**Task to complete**
Every entry must appear in the answer exactly as it does here.

**Saved data entries**
────
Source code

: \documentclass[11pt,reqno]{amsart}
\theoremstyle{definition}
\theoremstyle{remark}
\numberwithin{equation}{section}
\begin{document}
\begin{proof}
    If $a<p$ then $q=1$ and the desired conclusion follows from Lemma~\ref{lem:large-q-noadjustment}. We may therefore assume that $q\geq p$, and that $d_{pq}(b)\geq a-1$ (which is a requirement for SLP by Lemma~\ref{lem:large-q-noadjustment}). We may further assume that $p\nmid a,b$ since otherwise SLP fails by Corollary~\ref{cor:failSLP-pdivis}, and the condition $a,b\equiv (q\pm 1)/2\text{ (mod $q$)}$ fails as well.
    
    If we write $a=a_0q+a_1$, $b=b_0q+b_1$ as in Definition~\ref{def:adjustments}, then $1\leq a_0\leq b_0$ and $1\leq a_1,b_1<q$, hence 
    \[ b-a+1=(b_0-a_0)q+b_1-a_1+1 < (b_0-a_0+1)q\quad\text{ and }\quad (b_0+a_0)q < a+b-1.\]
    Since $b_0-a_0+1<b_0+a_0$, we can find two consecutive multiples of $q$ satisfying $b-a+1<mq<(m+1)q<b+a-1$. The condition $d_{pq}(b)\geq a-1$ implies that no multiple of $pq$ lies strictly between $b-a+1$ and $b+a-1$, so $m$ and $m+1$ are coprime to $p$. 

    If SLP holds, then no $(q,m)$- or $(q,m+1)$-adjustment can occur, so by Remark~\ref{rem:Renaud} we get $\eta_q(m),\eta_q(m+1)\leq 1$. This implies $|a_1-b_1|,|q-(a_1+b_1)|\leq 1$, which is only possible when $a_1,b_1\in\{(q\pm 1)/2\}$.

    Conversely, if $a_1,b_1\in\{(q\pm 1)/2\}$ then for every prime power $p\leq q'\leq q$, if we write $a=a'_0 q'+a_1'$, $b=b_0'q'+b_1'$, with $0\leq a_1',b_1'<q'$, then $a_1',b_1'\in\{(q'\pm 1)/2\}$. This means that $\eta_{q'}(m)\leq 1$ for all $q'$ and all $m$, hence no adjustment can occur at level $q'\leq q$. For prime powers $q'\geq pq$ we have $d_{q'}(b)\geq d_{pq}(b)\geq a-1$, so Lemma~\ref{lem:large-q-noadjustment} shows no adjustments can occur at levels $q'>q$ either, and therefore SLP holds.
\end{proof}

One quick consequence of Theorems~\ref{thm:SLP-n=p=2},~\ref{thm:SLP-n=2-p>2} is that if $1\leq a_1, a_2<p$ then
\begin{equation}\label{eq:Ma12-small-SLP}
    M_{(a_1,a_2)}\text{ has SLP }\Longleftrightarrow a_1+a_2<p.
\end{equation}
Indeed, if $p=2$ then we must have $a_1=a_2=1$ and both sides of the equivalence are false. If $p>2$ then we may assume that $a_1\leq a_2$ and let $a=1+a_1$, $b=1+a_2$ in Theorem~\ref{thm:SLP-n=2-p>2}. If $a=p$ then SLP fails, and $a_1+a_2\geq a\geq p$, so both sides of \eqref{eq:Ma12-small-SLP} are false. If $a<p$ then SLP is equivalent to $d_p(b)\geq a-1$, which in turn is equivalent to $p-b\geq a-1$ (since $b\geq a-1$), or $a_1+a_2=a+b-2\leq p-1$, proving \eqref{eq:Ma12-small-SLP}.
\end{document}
────
**Completed task**
Source code

: \documentclass[11pt,reqno]{amsart}
\theoremstyle{definition}
\theoremstyle{remark}
\numberwithin{equation}{section}
\begin{document}
\begin{proof}
    If $a<p$ then $q=1$ and the desired conclusion follows from Lemma~\ref{lem:large-q-noadjustment}. We may therefore assume that $q\geq p$, and that $d_{pq}(b)\geq a-1$ (which is a requirement for SLP by Lemma~\ref{lem:large-q-noadjustment}). We may further assume that $p\nmid a,b$ since otherwise SLP fails by Corollary~\ref{cor:failSLP-pdivis}, and the condition $a,b\equiv (q\pm 1)/2\text{ (mod $q$)}$ fails as well.
    
    If we write $a=a_0q+a_1$, $b=b_0q+b_1$ as in Definition~\ref{def:adjustments}, then $1\leq a_0\leq b_0$ and $1\leq a_1,b_1<q$, hence 
    \[ b-a+1=(b_0-a_0)q+b_1-a_1+1 < (b_0-a_0+1)q\quad\text{ and }\quad (b_0+a_0)q < a+b-1.\]
    Since $b_0-a_0+1<b_0+a_0$, we can find two consecutive multiples of $q$ satisfying $b-a+1<mq<(m+1)q<b+a-1$. The condition $d_{pq}(b)\geq a-1$ implies that no multiple of $pq$ lies strictly between $b-a+1$ and $b+a-1$, so $m$ and $m+1$ are coprime to $p$. 

    If SLP holds, then no $(q,m)$- or $(q,m+1)$-adjustment can occur, so by Remark~\ref{rem:Renaud} we get $\eta_q(m),\eta_q(m+1)\leq 1$. This implies $|a_1-b_1|,|q-(a_1+b_1)|\leq 1$, which is only possible when $a_1,b_1\in\{(q\pm 1)/2\}$.

    Conversely, if $a_1,b_1\in\{(q\pm 1)/2\}$ then for every prime power $p\leq q'\leq q$, if we write $a=a'_0 q'+a_1'$, $b=b_0'q'+b_1'$, with $0\leq a_1',b_1'<q'$, then $a_1',b_1'\in\{(q'\pm 1)/2\}$. This means that $\eta_{q'}(m)\leq 1$ for all $q'$ and all $m$, hence no adjustment can occur at level $q'\leq q$. For prime powers $q'\geq pq$ we have $d_{q'}(b)\geq d_{pq}(b)\geq a-1$, so Lemma~\ref{lem:large-q-noadjustment} shows no adjustments can occur at levels $q'>q$ either, and therefore SLP holds.
\end{proof}

One quick consequence of Theorems~\ref{thm:SLP-n=p=2},~\ref{thm:SLP-n=2-p>2} is that if $1\leq a_1, a_2<p$ then
\begin{equation}\label{eq:Ma12-small-SLP}
    M_{(a_1,a_2)}\text{ has SLP }\Longleftrightarrow a_1+a_2<p.
\end{equation}
Indeed, if $p=2$ then we must have $a_1=a_2=1$ and both sides of the equivalence are false. If $p>2$ then we may assume that $a_1\leq a_2$ and let $a=1+a_1$, $b=1+a_2$ in Theorem~\ref{thm:SLP-n=2-p>2}. If $a=p$ then SLP fails, and $a_1+a_2\geq a\geq p$, so both sides of \eqref{eq:Ma12-small-SLP} are false. If $a<p$ then SLP is equivalent to $d_p(b)\geq a-1$, which in turn is equivalent to $p-b\geq a-1$ (since $b\geq a-1$), or $a_1+a_2=a+b-2\leq p-1$, proving \eqref{eq:Ma12-small-SLP}.
\end{document}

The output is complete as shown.